_Required work_.
Output each line exactly as written, from the first line of the records to the line bearing "也就是说它不一定非得是一个分", inclusive, while leaving every picture out.

Data shown START

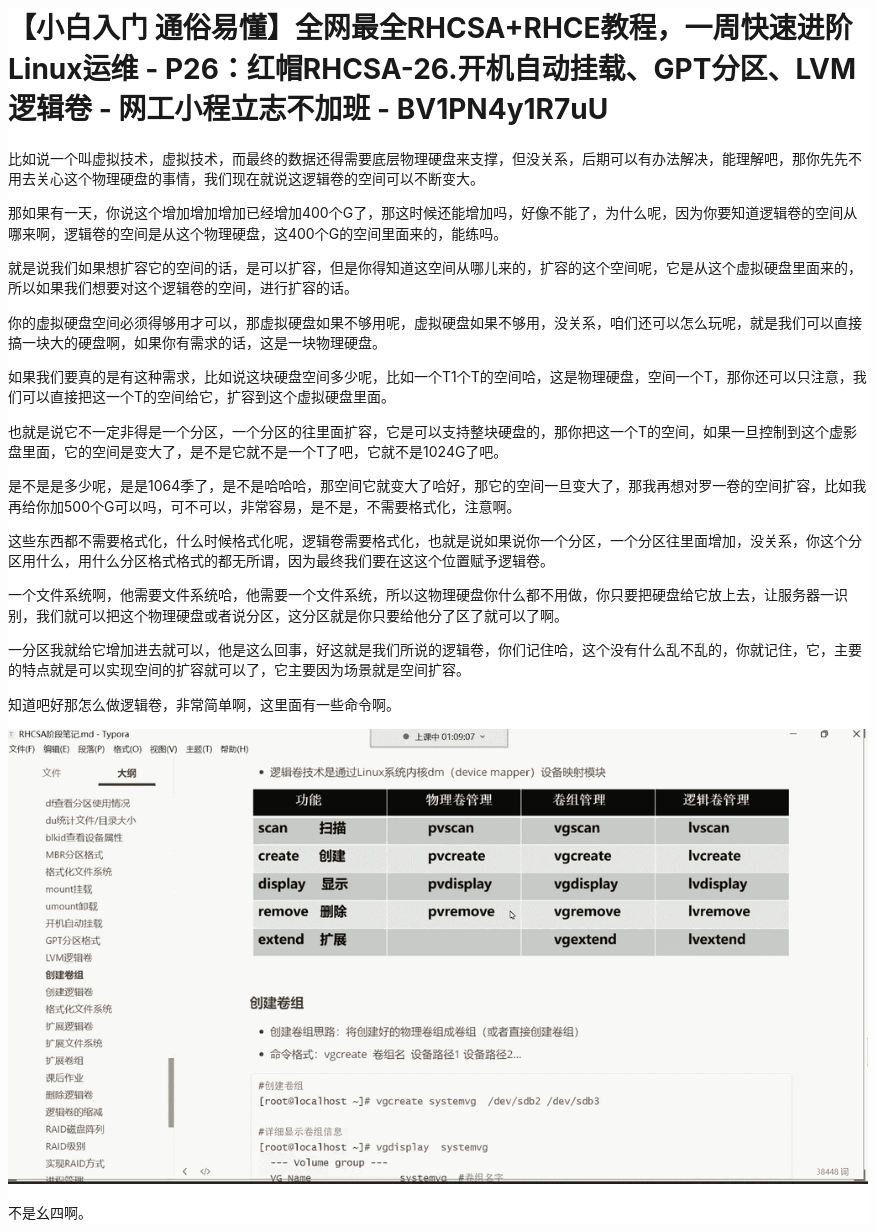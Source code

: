 # 【小白入门 通俗易懂】全网最全RHCSA+RHCE教程，一周快速进阶Linux运维 - P26：红帽RHCSA-26.开机自动挂载、GPT分区、LVM逻辑卷 - 网工小程立志不加班 - BV1PN4y1R7uU

比如说一个叫虚拟技术，虚拟技术，而最终的数据还得需要底层物理硬盘来支撑，但没关系，后期可以有办法解决，能理解吧，那你先先不用去关心这个物理硬盘的事情，我们现在就说这逻辑卷的空间可以不断变大。

那如果有一天，你说这个增加增加增加已经增加400个G了，那这时候还能增加吗，好像不能了，为什么呢，因为你要知道逻辑卷的空间从哪来啊，逻辑卷的空间是从这个物理硬盘，这400个G的空间里面来的，能练吗。

就是说我们如果想扩容它的空间的话，是可以扩容，但是你得知道这空间从哪儿来的，扩容的这个空间呢，它是从这个虚拟硬盘里面来的，所以如果我们想要对这个逻辑卷的空间，进行扩容的话。

你的虚拟硬盘空间必须得够用才可以，那虚拟硬盘如果不够用呢，虚拟硬盘如果不够用，没关系，咱们还可以怎么玩呢，就是我们可以直接搞一块大的硬盘啊，如果你有需求的话，这是一块物理硬盘。

如果我们要真的是有这种需求，比如说这块硬盘空间多少呢，比如一个T1个T的空间哈，这是物理硬盘，空间一个T，那你还可以只注意，我们可以直接把这一个T的空间给它，扩容到这个虚拟硬盘里面。

也就是说它不一定非得是一个分区，一个分区的往里面扩容，它是可以支持整块硬盘的，那你把这一个T的空间，如果一旦控制到这个虚影盘里面，它的空间是变大了，是不是它就不是一个T了吧，它就不是1024G了吧。

是不是是多少呢，是是1064季了，是不是哈哈哈，那空间它就变大了哈好，那它的空间一旦变大了，那我再想对罗一卷的空间扩容，比如我再给你加500个G可以吗，可不可以，非常容易，是不是，不需要格式化，注意啊。

这些东西都不需要格式化，什么时候格式化呢，逻辑卷需要格式化，也就是说如果说你一个分区，一个分区往里面增加，没关系，你这个分区用什么，用什么分区格式格式的都无所谓，因为最终我们要在这这个位置赋予逻辑卷。

一个文件系统啊，他需要文件系统哈，他需要一个文件系统，所以这物理硬盘你什么都不用做，你只要把硬盘给它放上去，让服务器一识别，我们就可以把这个物理硬盘或者说分区，这分区就是你只要给他分了区了就可以了啊。

一分区我就给它增加进去就可以，他是这么回事，好这就是我们所说的逻辑卷，你们记住哈，这个没有什么乱不乱的，你就记住，它，主要的特点就是可以实现空间的扩容就可以了，它主要因为场景就是空间扩容。

知道吧好那怎么做逻辑卷，非常简单啊，这里面有一些命令啊。

![](img/8bc266e0c02d8eb52b808a5b7a335572_1.png)

不是幺四啊。
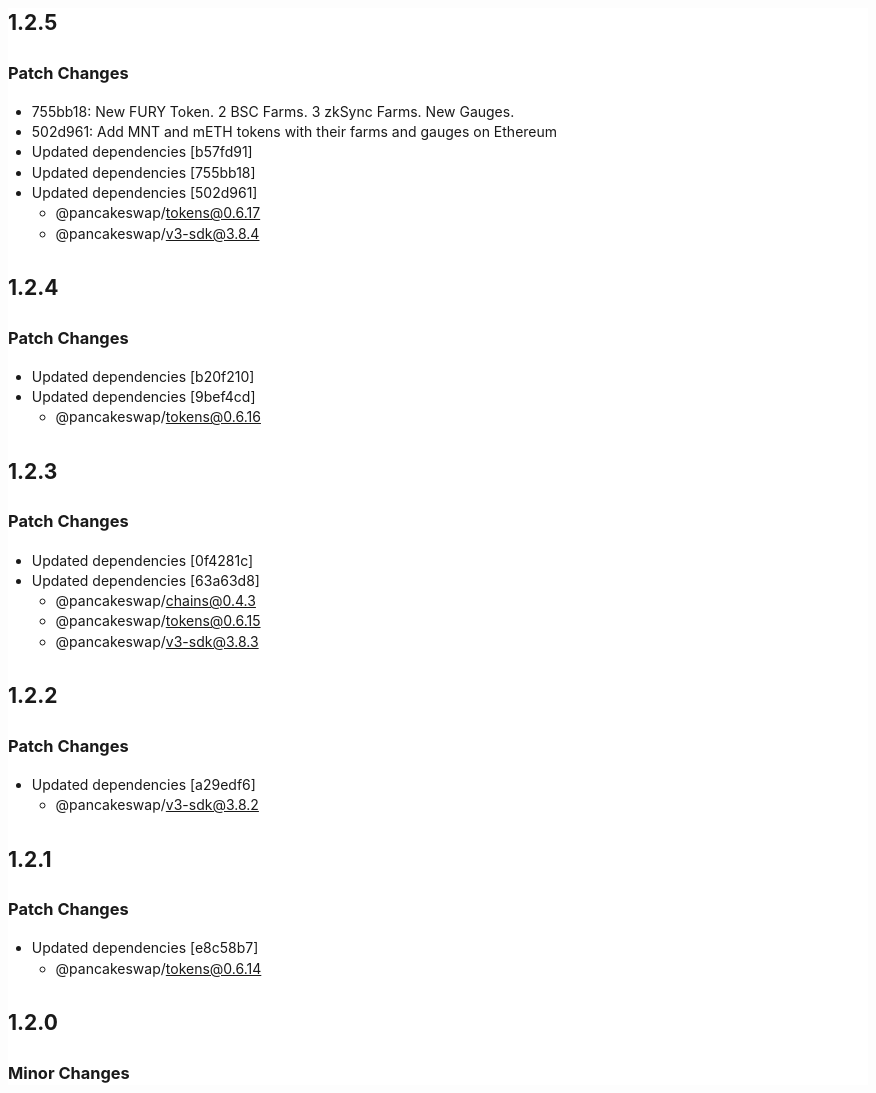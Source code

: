 ## 1.2.5

### Patch Changes

- 755bb18: New FURY Token. 2 BSC Farms. 3 zkSync Farms. New Gauges.
- 502d961: Add MNT and mETH tokens with their farms and gauges on Ethereum
- Updated dependencies [b57fd91]
- Updated dependencies [755bb18]
- Updated dependencies [502d961]
  - @pancakeswap/tokens@0.6.17
  - @pancakeswap/v3-sdk@3.8.4

## 1.2.4

### Patch Changes

- Updated dependencies [b20f210]
- Updated dependencies [9bef4cd]
  - @pancakeswap/tokens@0.6.16

## 1.2.3

### Patch Changes

- Updated dependencies [0f4281c]
- Updated dependencies [63a63d8]
  - @pancakeswap/chains@0.4.3
  - @pancakeswap/tokens@0.6.15
  - @pancakeswap/v3-sdk@3.8.3

## 1.2.2

### Patch Changes

- Updated dependencies [a29edf6]
  - @pancakeswap/v3-sdk@3.8.2

## 1.2.1

### Patch Changes

- Updated dependencies [e8c58b7]
  - @pancakeswap/tokens@0.6.14

## 1.2.0

### Minor Changes
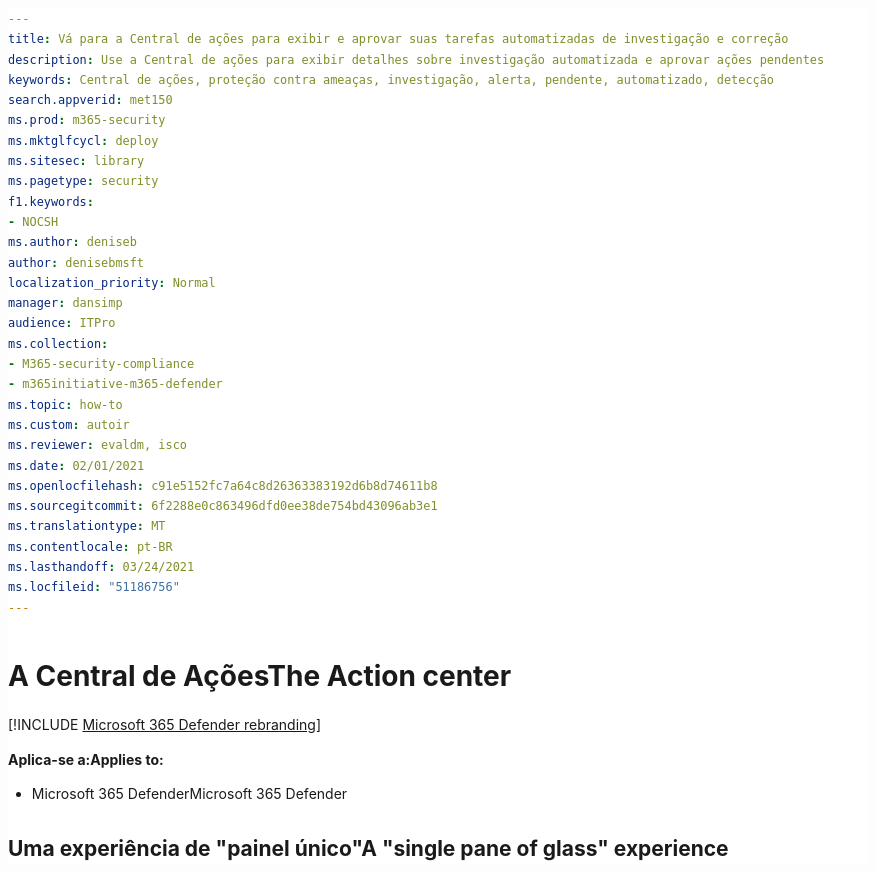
```yaml
---
title: Vá para a Central de ações para exibir e aprovar suas tarefas automatizadas de investigação e correção
description: Use a Central de ações para exibir detalhes sobre investigação automatizada e aprovar ações pendentes
keywords: Central de ações, proteção contra ameaças, investigação, alerta, pendente, automatizado, detecção
search.appverid: met150
ms.prod: m365-security
ms.mktglfcycl: deploy
ms.sitesec: library
ms.pagetype: security
f1.keywords:
- NOCSH
ms.author: deniseb
author: denisebmsft
localization_priority: Normal
manager: dansimp
audience: ITPro
ms.collection:
- M365-security-compliance
- m365initiative-m365-defender
ms.topic: how-to
ms.custom: autoir
ms.reviewer: evaldm, isco
ms.date: 02/01/2021
ms.openlocfilehash: c91e5152fc7a64c8d26363383192d6b8d74611b8
ms.sourcegitcommit: 6f2288e0c863496dfd0ee38de754bd43096ab3e1
ms.translationtype: MT
ms.contentlocale: pt-BR
ms.lasthandoff: 03/24/2021
ms.locfileid: "51186756"
---
```

# <a name="the-action-center"></a><span data-ttu-id="d9627-104">A Central de Ações</span><span class="sxs-lookup"><span data-stu-id="d9627-104">The Action center</span></span>

[!INCLUDE [Microsoft 365 Defender rebranding](../includes/microsoft-defender.md)]


<span data-ttu-id="d9627-105">**Aplica-se a:**</span><span class="sxs-lookup"><span data-stu-id="d9627-105">**Applies to:**</span></span>
- <span data-ttu-id="d9627-106">Microsoft 365 Defender</span><span class="sxs-lookup"><span data-stu-id="d9627-106">Microsoft 365 Defender</span></span>

## <a name="a-single-pane-of-glass-experience"></a><span data-ttu-id="d9627-107">Uma experiência de "painel único"</span><span class="sxs-lookup"><span data-stu-id="d9627-107">A "single pane of glass" experience</span></span>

Data shown END

_Exercise output_.
Source code

: # 【小白入门 通俗易懂】全网最全RHCSA+RHCE教程，一周快速进阶Linux运维 - P26：红帽RHCSA-26.开机自动挂载、GPT分区、LVM逻辑卷 - 网工小程立志不加班 - BV1PN4y1R7uU

比如说一个叫虚拟技术，虚拟技术，而最终的数据还得需要底层物理硬盘来支撑，但没关系，后期可以有办法解决，能理解吧，那你先先不用去关心这个物理硬盘的事情，我们现在就说这逻辑卷的空间可以不断变大。

那如果有一天，你说这个增加增加增加已经增加400个G了，那这时候还能增加吗，好像不能了，为什么呢，因为你要知道逻辑卷的空间从哪来啊，逻辑卷的空间是从这个物理硬盘，这400个G的空间里面来的，能练吗。

就是说我们如果想扩容它的空间的话，是可以扩容，但是你得知道这空间从哪儿来的，扩容的这个空间呢，它是从这个虚拟硬盘里面来的，所以如果我们想要对这个逻辑卷的空间，进行扩容的话。

你的虚拟硬盘空间必须得够用才可以，那虚拟硬盘如果不够用呢，虚拟硬盘如果不够用，没关系，咱们还可以怎么玩呢，就是我们可以直接搞一块大的硬盘啊，如果你有需求的话，这是一块物理硬盘。

如果我们要真的是有这种需求，比如说这块硬盘空间多少呢，比如一个T1个T的空间哈，这是物理硬盘，空间一个T，那你还可以只注意，我们可以直接把这一个T的空间给它，扩容到这个虚拟硬盘里面。

也就是说它不一定非得是一个分区，一个分区的往里面扩容，它是可以支持整块硬盘的，那你把这一个T的空间，如果一旦控制到这个虚影盘里面，它的空间是变大了，是不是它就不是一个T了吧，它就不是1024G了吧。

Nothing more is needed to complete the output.